**PROBLEM REQUIREMENTS**
Pick every line from the data that holds the word "your".

**THE DATA**

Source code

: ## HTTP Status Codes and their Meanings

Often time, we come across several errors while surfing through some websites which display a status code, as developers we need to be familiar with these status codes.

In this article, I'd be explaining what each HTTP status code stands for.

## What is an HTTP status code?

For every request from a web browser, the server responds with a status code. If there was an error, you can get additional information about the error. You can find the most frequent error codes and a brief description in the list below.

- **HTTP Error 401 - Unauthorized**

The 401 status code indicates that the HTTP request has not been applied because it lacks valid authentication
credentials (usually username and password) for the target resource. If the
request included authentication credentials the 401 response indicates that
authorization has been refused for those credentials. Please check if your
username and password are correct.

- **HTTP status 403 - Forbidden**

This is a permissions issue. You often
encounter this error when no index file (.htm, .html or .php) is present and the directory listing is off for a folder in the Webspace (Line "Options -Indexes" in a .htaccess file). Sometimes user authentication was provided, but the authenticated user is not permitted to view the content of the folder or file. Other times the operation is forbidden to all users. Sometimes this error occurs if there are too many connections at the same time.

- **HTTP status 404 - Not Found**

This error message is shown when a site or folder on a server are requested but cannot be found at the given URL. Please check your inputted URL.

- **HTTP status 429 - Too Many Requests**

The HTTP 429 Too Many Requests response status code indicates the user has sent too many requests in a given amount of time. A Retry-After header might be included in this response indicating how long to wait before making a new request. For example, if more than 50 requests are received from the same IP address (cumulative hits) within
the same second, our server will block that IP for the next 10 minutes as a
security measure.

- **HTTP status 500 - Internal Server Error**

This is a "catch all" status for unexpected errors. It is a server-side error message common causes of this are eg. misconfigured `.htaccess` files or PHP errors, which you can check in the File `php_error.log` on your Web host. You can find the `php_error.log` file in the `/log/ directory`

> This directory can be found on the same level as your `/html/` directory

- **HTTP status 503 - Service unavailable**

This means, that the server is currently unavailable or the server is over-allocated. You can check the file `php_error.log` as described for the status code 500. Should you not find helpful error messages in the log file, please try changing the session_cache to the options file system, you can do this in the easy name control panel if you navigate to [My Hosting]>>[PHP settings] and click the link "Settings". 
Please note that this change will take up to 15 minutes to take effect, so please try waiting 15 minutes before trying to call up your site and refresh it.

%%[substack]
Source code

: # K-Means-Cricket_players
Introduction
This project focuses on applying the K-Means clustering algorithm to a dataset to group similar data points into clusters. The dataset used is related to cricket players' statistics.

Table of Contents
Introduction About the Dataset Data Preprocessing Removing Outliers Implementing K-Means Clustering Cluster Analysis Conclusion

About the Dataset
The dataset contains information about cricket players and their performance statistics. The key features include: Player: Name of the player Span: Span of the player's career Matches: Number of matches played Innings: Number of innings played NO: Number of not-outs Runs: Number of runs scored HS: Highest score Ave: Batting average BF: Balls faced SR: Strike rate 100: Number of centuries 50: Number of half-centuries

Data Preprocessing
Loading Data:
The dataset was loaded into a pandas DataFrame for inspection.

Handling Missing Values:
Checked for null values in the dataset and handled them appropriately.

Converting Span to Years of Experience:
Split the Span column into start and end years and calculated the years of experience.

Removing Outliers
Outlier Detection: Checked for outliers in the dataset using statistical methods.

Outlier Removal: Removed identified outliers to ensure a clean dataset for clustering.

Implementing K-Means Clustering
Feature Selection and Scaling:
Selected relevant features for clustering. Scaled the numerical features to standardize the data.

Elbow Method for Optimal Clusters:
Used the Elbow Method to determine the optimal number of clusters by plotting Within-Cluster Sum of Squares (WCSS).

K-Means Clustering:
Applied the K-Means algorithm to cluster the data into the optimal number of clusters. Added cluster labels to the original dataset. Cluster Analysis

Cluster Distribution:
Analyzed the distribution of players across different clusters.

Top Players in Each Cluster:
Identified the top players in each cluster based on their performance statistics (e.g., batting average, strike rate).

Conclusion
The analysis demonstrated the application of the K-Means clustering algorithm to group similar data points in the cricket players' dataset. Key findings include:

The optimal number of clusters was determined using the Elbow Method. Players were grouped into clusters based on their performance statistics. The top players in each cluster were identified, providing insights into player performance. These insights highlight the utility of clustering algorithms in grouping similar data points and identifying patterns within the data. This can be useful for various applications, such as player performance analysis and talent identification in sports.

**SOLVED EXERCISE**
authorization has been refused for those credentials. Please check if your
This error message is shown when a site or folder on a server are requested but cannot be found at the given URL. Please check your inputted URL.
This is a "catch all" status for unexpected errors. It is a server-side error message common causes of this are eg. misconfigured `.htaccess` files or PHP errors, which you can check in the File `php_error.log` on your Web host. You can find the `php_error.log` file in the `/log/ directory`
> This directory can be found on the same level as your `/html/` directory
Please note that this change will take up to 15 minutes to take effect, so please try waiting 15 minutes before trying to call up your site and refresh it.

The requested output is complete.